Pacers overcome 22-point deficit to capture coach Nate McMillan’s 500th win

Coach McMillan has a conversation with his leader on the floor, Jeff Teague. [Photo: Frank McGrath]

Nate McMillan needed to keep it real with his team at halftime. They had just played a very poor first half. They had allowed the Sacramento Kings (16-25), losers in five of their last six games, to shoot 64 percent from the field and score 60 points.

It was 60-41 after two quarters of play.

“We was playing in the first half like we were scared of them, like we was afraid, like we weren’t men, too,” veteran center Al Jefferson shared McMillan’s message to FOX Sports Indiana’s Jeremiah Johnson after the game. “And I think that got to us. … We just got a backbone and started to play together.”

That they did.

The Pacers rallied back from a 19-point hole in the second half and controlled the final quarters to open their three-game road trip with a 106-100 victory.

(The game ended at 1:00 pm ET, so you may be waking up and reading this … surprised to see the Pacers changed course and edged out a win.)
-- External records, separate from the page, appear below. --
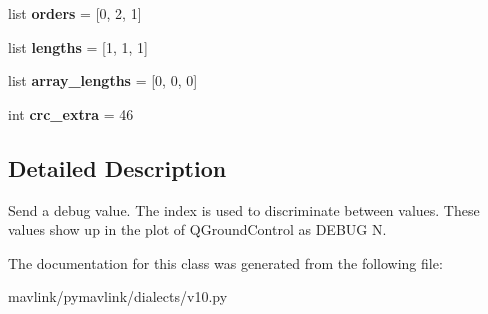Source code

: \begin{DoxyCompactItemize}
\item 
\mbox{\label{classpymavlink_1_1dialects_1_1v10_1_1MAVLink__debug__message_ab8035bb97a65697326ac1e0c854d6b8e}} 
list {\bfseries orders} = \mbox{[}0, 2, 1\mbox{]}
\item 
\mbox{\label{classpymavlink_1_1dialects_1_1v10_1_1MAVLink__debug__message_a138964b47b88aaa0ca6b6d75c4918a61}} 
list {\bfseries lengths} = \mbox{[}1, 1, 1\mbox{]}
\item 
\mbox{\label{classpymavlink_1_1dialects_1_1v10_1_1MAVLink__debug__message_a4d4086bd0716ad5eb2311cb4c6a25f33}} 
list {\bfseries array\+\_\+lengths} = \mbox{[}0, 0, 0\mbox{]}
\item 
\mbox{\label{classpymavlink_1_1dialects_1_1v10_1_1MAVLink__debug__message_ab82e6426415926b3d6f6b3f6a4ce47aa}} 
int {\bfseries crc\+\_\+extra} = 46
\end{DoxyCompactItemize}


\subsection{Detailed Description}
\begin{DoxyVerb}Send a debug value. The index is used to discriminate between
values. These values show up in the plot of QGroundControl as
DEBUG N.
\end{DoxyVerb}
 

The documentation for this class was generated from the following file\+:\begin{DoxyCompactItemize}
\item 
mavlink/pymavlink/dialects/v10.\+py\end{DoxyCompactItemize}
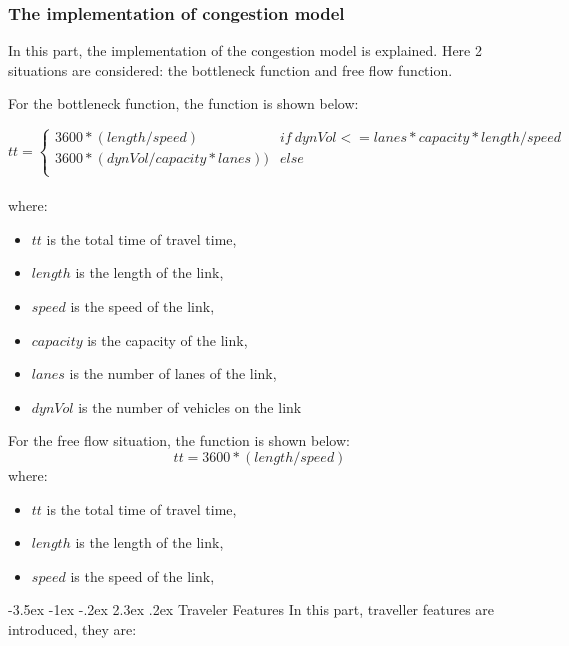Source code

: \documentclass[a4paper, 12pt,oneside]{article}
\makeatletter
\renewcommand{\subsection}{\@startsection {subsection}{1}{\z@}%
             {-3.5ex \@plus -1ex \@minus -.2ex}%
             {2.3ex \@plus.2ex}%
             {\normalfont\normalsize\bfseries}}
\makeatother
\begin{document}
\subsubsection{The implementation of congestion model}

In this part, the implementation of the congestion model is explained. Here 2 situations are considered: the bottleneck function and free flow function.

For the bottleneck function, the function is shown below:


\begin{equation}
    
tt=
\left\{
\begin{array}{cc}
   3600*(length/speed) & if \ dynVol<= lanes* capacity * length/speed  \\
   3600*(dynVol/capacity*lanes)) & else\\
\end{array}
\right.
\end{equation}
\\
where:
\begin{itemize}
    \item $tt$ is the total time of travel time,
    \item $length$ is the length of the link,
    \item $speed$ is the speed of the link,
    \item $capacity$ is the capacity of the link,
    \item $ lanes$ is the number of lanes of the link,
    \item $dynVol$ is the number of vehicles on the link
\end{itemize}
For the free flow situation, the function is shown below:
\begin{equation}
    tt=3600*(length/speed)
\end{equation}
where:
\begin{itemize}
    \item $tt$ is the total time of travel time,
    \item $length$ is the length of the link,
    \item $speed$ is the speed of the link,
    
\end{itemize}
\subsection{Traveler Features}
In this part, traveller features are introduced, they are:
\end{document}
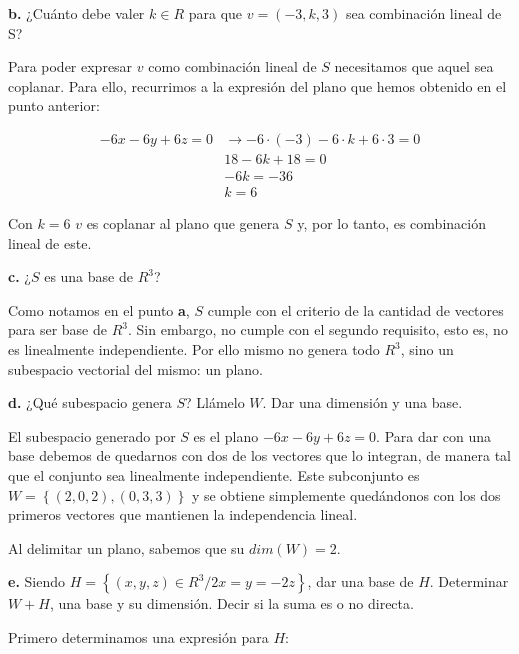 \documentclass[12pt]{article}
\begin{document}
\hspace{6mm}\textbf{b.}
¿Cuánto debe valer \(k \in R\) para que \(v = (-3,k,3)\) sea combinación
lineal de S?

Para poder expresar \(v\) como combinación lineal de \(S\) necesitamos que
aquel sea coplanar. Para ello, recurrimos a la expresión del plano que hemos
obtenido en el punto anterior:

\begin{align*}
  -6x-6y+6z=0 & \rightarrow -6\cdot (-3) - 6\cdot k + 6 \cdot 3 = 0 \\
              & 18 - 6k + 18 = 0                                    \\
              & -6k = -36                                           \\
              & \boxed{k = 6}
\end{align*}

Con \(k = 6\) \(v\) es coplanar al plano que genera \(S\) y, por lo tanto,
es combinación lineal de este.

\hspace{6mm}\textbf{c.}
¿\(S\) es una base de \(R^{3}\)?

Como notamos en el punto \textbf{a},
\(S\) cumple con el criterio de la cantidad de vectores para ser base de
\(R^{3}\).
Sin embargo,
no cumple con el segundo requisito,
esto es,
no es linealmente independiente.
Por ello mismo no genera todo \(R^{3}\),
sino un subespacio vectorial del mismo: un plano.

\hspace{6mm}\textbf{d.}
¿Qué subespacio genera \(S\)? Llámelo \(W\). Dar una dimensión y una base.

El subespacio generado por \(S\) es el plano \(-6x-6y+6z=0\).
Para dar con una base debemos de quedarnos con dos de los vectores que lo
integran, de manera tal que el conjunto sea linealmente independiente.
Este subconjunto es \(W = \left\{(2,0,2),(0,3,3)\right\}\) y se obtiene
simplemente quedándonos con los dos primeros vectores que mantienen la
independencia lineal.

Al delimitar un plano, sabemos que su \(dim(W) = 2\).

\hspace{6mm}\textbf{e.}
Siendo \(H = \left\{(x,y,z) \in R^{3} / 2x = y = -2z\right\}\),
dar una base de \(H\).
Determinar \(W + H\), una base y su dimensión.
Decir si la suma es o no directa.

Primero determinamos una expresión para \(H\):
\end{document}

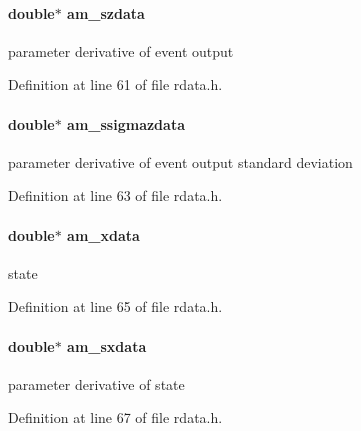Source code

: \paragraph[{am\+\_\+szdata}]{\setlength{\rightskip}{0pt plus 5cm}double$\ast$ am\+\_\+szdata}\label{struct_return_data_a8191e336c3631c7e32882e1ce560f953}
parameter derivative of event output 

Definition at line 61 of file rdata.\+h.

\hypertarget{struct_return_data_aacb72a03b1cb6b4c9e8d4fde06afd109}{}
\paragraph[{am\+\_\+ssigmazdata}]{\setlength{\rightskip}{0pt plus 5cm}double$\ast$ am\+\_\+ssigmazdata}\label{struct_return_data_aacb72a03b1cb6b4c9e8d4fde06afd109}
parameter derivative of event output standard deviation 

Definition at line 63 of file rdata.\+h.

\hypertarget{struct_return_data_ad99b08eb835733c2416a1a0004e4a491}{}
\paragraph[{am\+\_\+xdata}]{\setlength{\rightskip}{0pt plus 5cm}double$\ast$ am\+\_\+xdata}\label{struct_return_data_ad99b08eb835733c2416a1a0004e4a491}
state 

Definition at line 65 of file rdata.\+h.

\hypertarget{struct_return_data_a84576ca797cb9aedbbc5a366c52f54c9}{}
\paragraph[{am\+\_\+sxdata}]{\setlength{\rightskip}{0pt plus 5cm}double$\ast$ am\+\_\+sxdata}\label{struct_return_data_a84576ca797cb9aedbbc5a366c52f54c9}
parameter derivative of state 

Definition at line 67 of file rdata.\+h.

\hypertarget{struct_return_data_a24568582aa8de699ea1ce53323ff26ca}{}

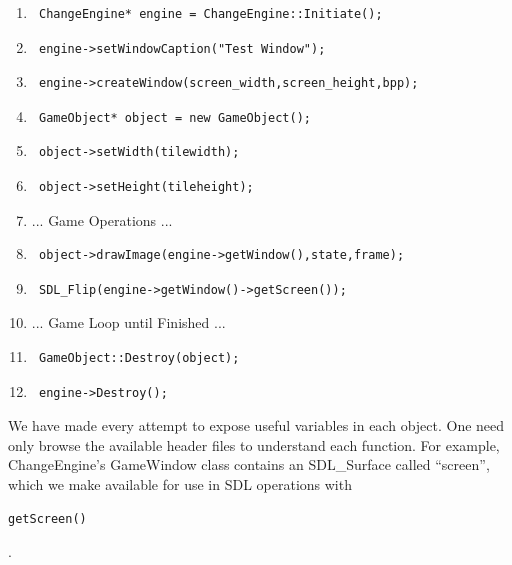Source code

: \documentclass[12pt]{article}
\begin{document}
\begin{enumerate}
 \item \begin{verbatim} ChangeEngine* engine = ChangeEngine::Initiate(); \end{verbatim}
 \item \begin{verbatim} engine->setWindowCaption("Test Window"); \end{verbatim}
 \item \begin{verbatim} engine->createWindow(screen_width,screen_height,bpp); \end{verbatim}
 \item \begin{verbatim} GameObject* object = new GameObject(); \end{verbatim}
 \item \begin{verbatim} object->setWidth(tilewidth); \end{verbatim}
 \item \begin{verbatim} object->setHeight(tileheight); \end{verbatim}
 \item ... Game Operations ...
 \item \begin{verbatim} object->drawImage(engine->getWindow(),state,frame); \end{verbatim}
 \item \begin{verbatim} SDL_Flip(engine->getWindow()->getScreen()); \end{verbatim}
 \item ... Game Loop until Finished ...
 \item \begin{verbatim} GameObject::Destroy(object); \end{verbatim}
 \item \begin{verbatim} engine->Destroy(); \end{verbatim}
\end{enumerate}

We have made every attempt to expose useful variables in each object. One need only browse the available header files to understand each function. For example, ChangeEngine's GameWindow class contains an SDL\_Surface called ``screen'', which we make available for use in SDL operations with \begin{verbatim}getScreen()\end{verbatim}.
\end{document}
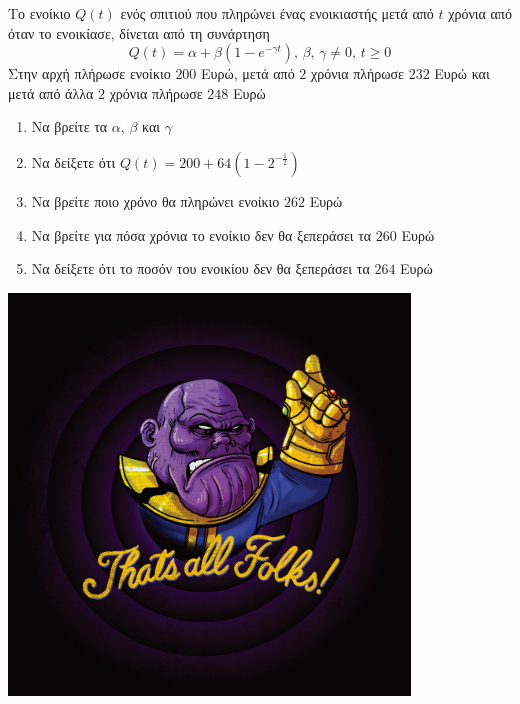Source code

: \documentclass{../presentation}
\begin{document}
\begin{askisi}
  Το ενοίκιο $Q(t)$ ενός σπιτιού που πληρώνει ένας ενοικιαστής μετά από $t$ χρόνια από όταν το ενοικίασε, δίνεται από τη συνάρτηση
  $$Q(t)=α+β(1-e^{-γt}) \text{, } β \text{, } γ\ne 0\text{, } t\ge 0$$
  Στην αρχή πλήρωσε ενοίκιο $200$ Ευρώ, μετά από $2$ χρόνια πλήρωσε $232$ Ευρώ και μετά από άλλα $2$ χρόνια πλήρωσε $248$ Ευρώ
  \begin{enumerate}
    \item<1-> Να βρείτε τα $α$, $β$ και $γ$
    \item<2-> Να δείξετε ότι $Q(t)=200+64\left( 1-2^{-\frac{1}{2}} \right) $
    \item<3-> Να βρείτε ποιο χρόνο θα πληρώνει ενοίκιο $262$ Ευρώ
    \item<4-> Να βρείτε για πόσα χρόνια το ενοίκιο δεν θα ξεπεράσει τα $260$ Ευρώ
    \item<5-> Να δείξετε ότι το ποσόν του ενοικίου δεν θα ξεπεράσει τα $264$ Ευρώ
  \end{enumerate}


\end{askisi}

\begin{frame}
  \centering
  \includegraphics[width=0.8\textwidth]{"./images/thatsall.png"}

\end{frame}

\appendix

\section{}
\end{document}

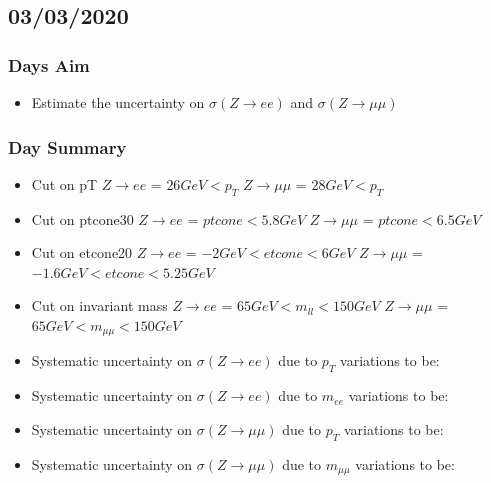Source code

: \subsection*{\textbf{03/03/2020}}
\subsubsection{Days Aim}
\begin{itemize}
    \item Estimate the uncertainty on $\sigma (Z \rightarrow ee)$ and $\sigma (Z \rightarrow \mu\mu)$
\end{itemize}
\subsubsection{Day Summary}
\begin{itemize}
    \item Cut on pT
    \subitem $Z \rightarrow ee$ = $26 GeV < p_T$
    \subitem $Z \rightarrow \mu\mu$ = $28 GeV < p_T$

    \item Cut on ptcone30
    \subitem $Z \rightarrow ee$ = $ ptcone < 5.8 GeV$
    \subitem $Z \rightarrow \mu\mu$ = $ ptcone < 6.5 GeV$

    \item Cut on etcone20
    \subitem $Z \rightarrow ee$ = $ -2 GeV < etcone < 6 GeV$
    \subitem $Z \rightarrow \mu\mu$ = $ -1.6 GeV < etcone < 5.25 GeV$

    \item Cut on invariant mass
    \subitem $Z \rightarrow ee$ = $65 GeV < m_{ll} < 150 GeV$
    \subitem $Z \rightarrow \mu\mu$ = $65 GeV < m_{\mu\mu} < 150 GeV$
    
    \item Systematic uncertainty on $\sigma (Z \rightarrow ee)$ due to $p_T$ variations to be: 
    \subitem
    
    \item Systematic uncertainty on $\sigma (Z \rightarrow ee)$ due to $m_{ee}$ variations to be: 
    \subitem
    
    \item Systematic uncertainty on $\sigma (Z \rightarrow \mu\mu)$ due to $p_T$ variations to be: 
    \subitem
    
    \item Systematic uncertainty on $\sigma (Z \rightarrow \mu\mu)$ due to $m_{\mu\mu}$ variations to be: 
    \subitem
\end{itemize}
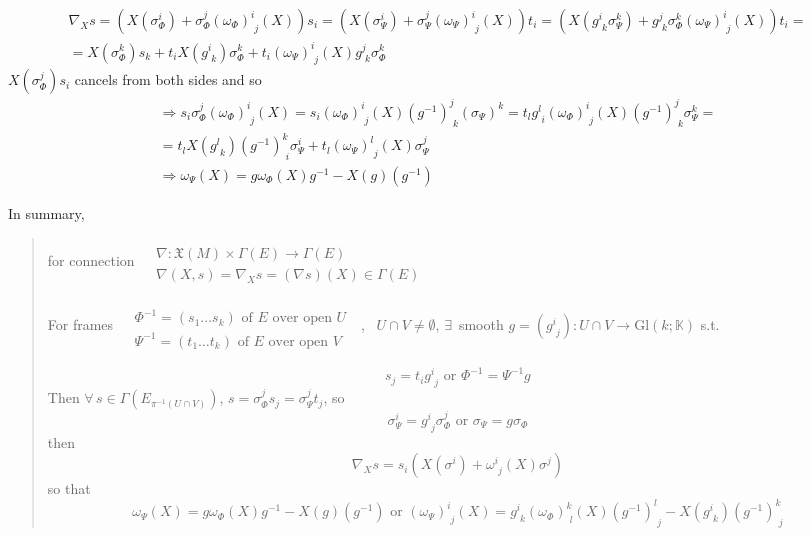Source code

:\documentclass[10pt]{amsart}
\begin{document}
\begin{multicols*}{2}
\[
\begin{gathered}
  \nabla_X s = (X(\sigma^i_{\Phi})+\sigma^j_{\Phi}(\omega_{\Phi})^i_{ \,\, j}(X) ) s_i = (X(\sigma^i_{\Psi}) + \sigma^j_{\Psi} (\omega_{\Psi})^i_{ \, \, j}(X) )t_i = (X(g^i_{ \,\, k} \sigma^k_{\Psi} ) + g^j_{ \,\,k} \sigma_{\Phi}^k (\omega_{\Psi})^i_{ \,\, j}(X))t_i = \\
  = X(\sigma^k_{\Phi})s_k + t_i X(g^i_{ \,\, k} ) \sigma^k_{\Phi} + t_i (\omega_{\Psi})^i_{ \,\, j}(X) g^j_{ \,\, k} \sigma^k_{\Phi} 
\end{gathered}
\]
$X(\sigma^j_{\Phi})s_i$ cancels from both sides and so
\[
\begin{gathered}
  \Longrightarrow s_i \sigma^j_{\Phi} (\omega_{\Phi})^i_{ \,\, j}(X) = s_i (\omega_{\Phi})^i_{ \,\, j}(X) (g^{-1})^j_{ \,\, k} (\sigma_{\Psi})^k = t_l g^l_{\,\, i} (\omega_{\Phi})^i_{ \,\, j}(X) (g^{-1})^j_{\,\,k} \sigma^k_{\Psi} = \\
  = t_l X(g^l_{ \,\, k})(g^{-1})^k_{ \,\, i} \sigma^i_{\Psi} + t_l (\omega_{\Psi})^l_{ \,\, j}(X) \sigma^j_{\Psi}  \\
  \Longrightarrow \omega_{\Psi}(X) = g\omega_{\Phi}(X)g^{-1} - X(g)(g^{-1})
\end{gathered}
\]

In summary, 
\begin{quote}
for connection $\begin{aligned} & \quad \\
  & \nabla : \mathfrak{X}(M) \times \Gamma(E) \to \Gamma(E) \\
  & \nabla(X,s) = \nabla_Xs = (\nabla s)(X) \in \Gamma(E) \end{aligned}$

For frames $\begin{aligned} & \quad \\
  & \Phi^{-1} = (s_1 \dots s_k) \text{ of $E$ over open $U$ } \\
  & \Psi^{-1} = (t_1 \dots t_k) \text{ of $E$ over open $V$ } 
\end{aligned}$, \, $U\cap V \neq \emptyset$, $\exists \, $ smooth $g = (g^i_{ \,\, j} ):U \cap V \to \text{Gl}(k;\mathbb{K})$ s.t. 

\[
s_j = t_i g^i_{ \,\, j} \text{ or } \Phi^{-1} = \Psi^{-1}g 
\]
Then $\forall \, s \in \Gamma(E_{\pi^{-1}(U\cap V) })$, $s = \sigma^j_{\Phi}s_j = \sigma^j_{\Psi} t_j$, so 
\[
\sigma^i_{\Psi} = g^i_{  \, \, j} \sigma^j_{\Phi} \text{ or } \sigma_{\Psi} = g\sigma_{\Phi}
\]
then
\[
\nabla_X s = s_i(X(\sigma^i) + \omega^i_{ \,\, j}(X)\sigma^j) 
\]
so that 
\begin{equation}
\boxed{ \omega_{\Psi}(X) = g\omega_{\Phi}(X)g^{-1} - X(g)(g^{-1}) \text{ or } (\omega_{\Psi})^i_{\, \, j}(X) = g^i_{ \,\, k} (\omega_{\Phi})^k_{ \,\, l }(X) (g^{-1})^l_{ \,\, j} - X(g^i_{ \,\, k})(g^{-1})^k_{ \,\, j} }
\end{equation}
\end{quote}





\end{multicols*}
\end{document}
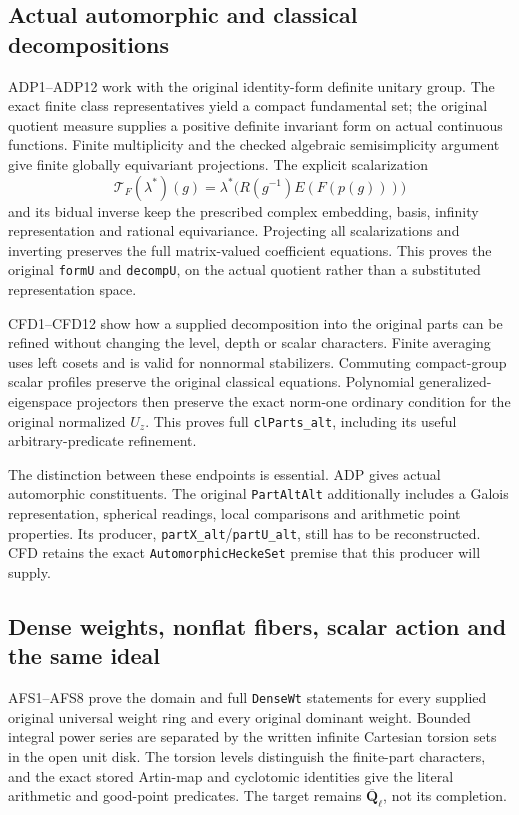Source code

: \documentclass[11pt,a4paper]{article}
\numberwithin{equation}{section}
\theoremstyle{remark}\newtheorem{remark}[theorem]{Remark}
\begin{document}
\subsection{Actual automorphic and classical decompositions}

ADP1--ADP12 work with the original identity-form definite unitary group.
The exact finite class representatives yield a compact fundamental set;
the original quotient measure supplies a positive definite invariant
form on actual continuous functions. Finite multiplicity and the
checked algebraic semisimplicity argument give finite globally
equivariant projections. The explicit scalarization
\[
 \mathcal T_F(\lambda^*)(g)
  =\lambda^*\bigl(R(g^{-1})E(F(p(g)))\bigr)
\]
and its bidual inverse keep the prescribed complex embedding, basis,
infinity representation and rational equivariance. Projecting all
scalarizations and inverting preserves the full matrix-valued
coefficient equations. This proves the original \texttt{form\allowbreak U} and
\texttt{decomp\allowbreak U}, on the actual quotient rather than a substituted
representation space.

CFD1--CFD12 show how a supplied decomposition into the original parts
can be refined without changing the level, depth or scalar characters.
Finite averaging uses left cosets and is valid for nonnormal
stabilizers. Commuting compact-group scalar profiles preserve the
original classical equations. Polynomial generalized-eigenspace
projectors then preserve the exact norm-one ordinary condition for
the original normalized $U_z$. This proves full \texttt{cl\allowbreak Parts\_\allowbreak alt},
including its useful arbitrary-predicate refinement.

The distinction between these endpoints is essential. ADP gives
actual automorphic constituents. The original \texttt{Part\allowbreak Alt\allowbreak Alt}
additionally includes a Galois representation, spherical readings,
local comparisons and arithmetic point properties. Its producer,
\texttt{part\allowbreak X\_\allowbreak alt}/\texttt{part\allowbreak U\_\allowbreak alt}, still has to be reconstructed.
CFD retains the exact \texttt{Automorphic\allowbreak Hecke\allowbreak Set} premise that this
producer will supply.

\subsection{Dense weights, nonflat fibers, scalar action and the same ideal}

AFS1--AFS8 prove the domain and full \texttt{Dense\allowbreak Wt} statements for
every supplied original universal weight ring and every original
dominant weight. Bounded integral power series are separated by the
written infinite Cartesian torsion sets in the open unit disk. The
torsion levels distinguish the finite-part characters, and the exact
stored Artin-map and cyclotomic identities give the literal arithmetic
and good-point predicates. The target remains
$\overline{\mathbf Q}_\ell$, not its completion.
\end{document}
And it was a memorable one to Pacers head coach Nate McMillan. It’s his 500th career win, joining three other active coaches — Gregg Popovich, Doc Rivers, and Rick Carlisle — with at least 500 wins.

His career record is 500-471 (.515) over 13 seasons.

[Podcast with McMillan after getting hired]

The script flipped in the second half, after McMillan kept it real with his team in the locker room and longtime Pacers assistant Dan Burke provided the line of the season.

“It looked like some of the London game kind of snuck into this game, some of the FanJam snuck into this game. We’re not playing any [defense],” Burke said, adding that he didn’t see any sense of urgency in the first 24 minutes.

First, we saw the team muster up multiple runs. They outscored the Kings 30-19 in the third period after managing 21 and 20 points, respectively, in the first two. Al Jefferson, who contributed with great ease, posted a season-high 20 points on 9-of-12 shooting. Six points came in the fourth quarter.

Paul George locked in and scored 17 of his 24 points in the second half as he played every second.

The Pacers saw their field goal percentage balloon from 42 to 65 percent, while the Kings’ fell from 64 to 33 percent. They forced 10 turnovers, resulting in 12 points, and boy did they score on the run.

Indiana ran off 22 fast break points in the final half while keeping Sacramento to a big donut. 22-0.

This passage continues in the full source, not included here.